[Exercise brief]: Word for word, transcribe the data below from the line with "VirtualBox (Linux Mint)." to the line with "e exemplos práticos.", keeping both of those lines.

[Material for this exercise]:
[Start of section]
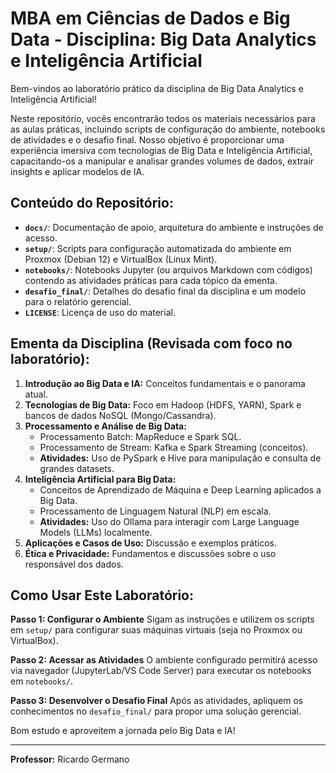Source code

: # MBA em Ciências de Dados e Big Data - Disciplina: Big Data Analytics e Inteligência Artificial

Bem-vindos ao laboratório prático da disciplina de Big Data Analytics e Inteligência Artificial!

Neste repositório, vocês encontrarão todos os materiais necessários para as aulas práticas, incluindo scripts de configuração do ambiente, notebooks de atividades e o desafio final. Nosso objetivo é proporcionar uma experiência imersiva com tecnologias de Big Data e Inteligência Artificial, capacitando-os a manipular e analisar grandes volumes de dados, extrair insights e aplicar modelos de IA.

## Conteúdo do Repositório:

* **`docs/`**: Documentação de apoio, arquitetura do ambiente e instruções de acesso.
* **`setup/`**: Scripts para configuração automatizada do ambiente em Proxmox (Debian 12) e VirtualBox (Linux Mint).
* **`notebooks/`**: Notebooks Jupyter (ou arquivos Markdown com códigos) contendo as atividades práticas para cada tópico da ementa.
* **`desafio_final/`**: Detalhes do desafio final da disciplina e um modelo para o relatório gerencial.
* **`LICENSE`**: Licença de uso do material.

## Ementa da Disciplina (Revisada com foco no laboratório):

1.  **Introdução ao Big Data e IA:** Conceitos fundamentais e o panorama atual.
2.  **Tecnologias de Big Data:** Foco em Hadoop (HDFS, YARN), Spark e bancos de dados NoSQL (Mongo/Cassandra).
3.  **Processamento e Análise de Big Data:**
    * Processamento Batch: MapReduce e Spark SQL.
    * Processamento de Stream: Kafka e Spark Streaming (conceitos).
    * **Atividades:** Uso de PySpark e Hive para manipulação e consulta de grandes datasets.
4.  **Inteligência Artificial para Big Data:**
    * Conceitos de Aprendizado de Máquina e Deep Learning aplicados a Big Data.
    * Processamento de Linguagem Natural (NLP) em escala.
    * **Atividades:** Uso do Ollama para interagir com Large Language Models (LLMs) localmente.
5.  **Aplicações e Casos de Uso:** Discussão e exemplos práticos.
6.  **Ética e Privacidade:** Fundamentos e discussões sobre o uso responsável dos dados.

## Como Usar Este Laboratório:

**Passo 1: Configurar o Ambiente**
Sigam as instruções e utilizem os scripts em `setup/` para configurar suas máquinas virtuais (seja no Proxmox ou VirtualBox).

**Passo 2: Acessar as Atividades**
O ambiente configurado permitirá acesso via navegador (JupyterLab/VS Code Server) para executar os notebooks em `notebooks/`.

**Passo 3: Desenvolver o Desafio Final**
Após as atividades, apliquem os conhecimentos no `desafio_final/` para propor uma solução gerencial.

Bom estudo e aproveitem a jornada pelo Big Data e IA!

---
**Professor:** Ricardo Germano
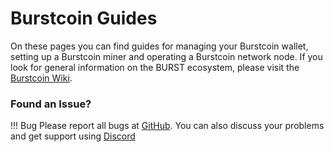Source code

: # Burstcoin Guides

On these pages you can find guides for managing your Burstcoin wallet, setting up a Burstcoin miner and operating a Burstcoin network node. If you look for general information on the BURST ecosystem, please visit the [Burstcoin Wiki](https://burstwiki.org/wiki/Main_Page).

### Found an Issue?

!!! Bug
	Please report all bugs at [GitHub](https://github.com/PoC-Consortium/burstcoin/issues). You can also discuss your problems and get support using [Discord](https://discord.gg/NKXGM6N)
[End of section]
[Written solution]:
* **`setup/`**: Scripts para configuração automatizada do ambiente em Proxmox (Debian 12) e VirtualBox (Linux Mint).
* **`notebooks/`**: Notebooks Jupyter (ou arquivos Markdown com códigos) contendo as atividades práticas para cada tópico da ementa.
* **`desafio_final/`**: Detalhes do desafio final da disciplina e um modelo para o relatório gerencial.
* **`LICENSE`**: Licença de uso do material.

## Ementa da Disciplina (Revisada com foco no laboratório):

1.  **Introdução ao Big Data e IA:** Conceitos fundamentais e o panorama atual.
2.  **Tecnologias de Big Data:** Foco em Hadoop (HDFS, YARN), Spark e bancos de dados NoSQL (Mongo/Cassandra).
3.  **Processamento e Análise de Big Data:**
    * Processamento Batch: MapReduce e Spark SQL.
    * Processamento de Stream: Kafka e Spark Streaming (conceitos).
    * **Atividades:** Uso de PySpark e Hive para manipulação e consulta de grandes datasets.
4.  **Inteligência Artificial para Big Data:**
    * Conceitos de Aprendizado de Máquina e Deep Learning aplicados a Big Data.
    * Processamento de Linguagem Natural (NLP) em escala.
    * **Atividades:** Uso do Ollama para interagir com Large Language Models (LLMs) localmente.
5.  **Aplicações e Casos de Uso:** Discussão e exemplos práticos.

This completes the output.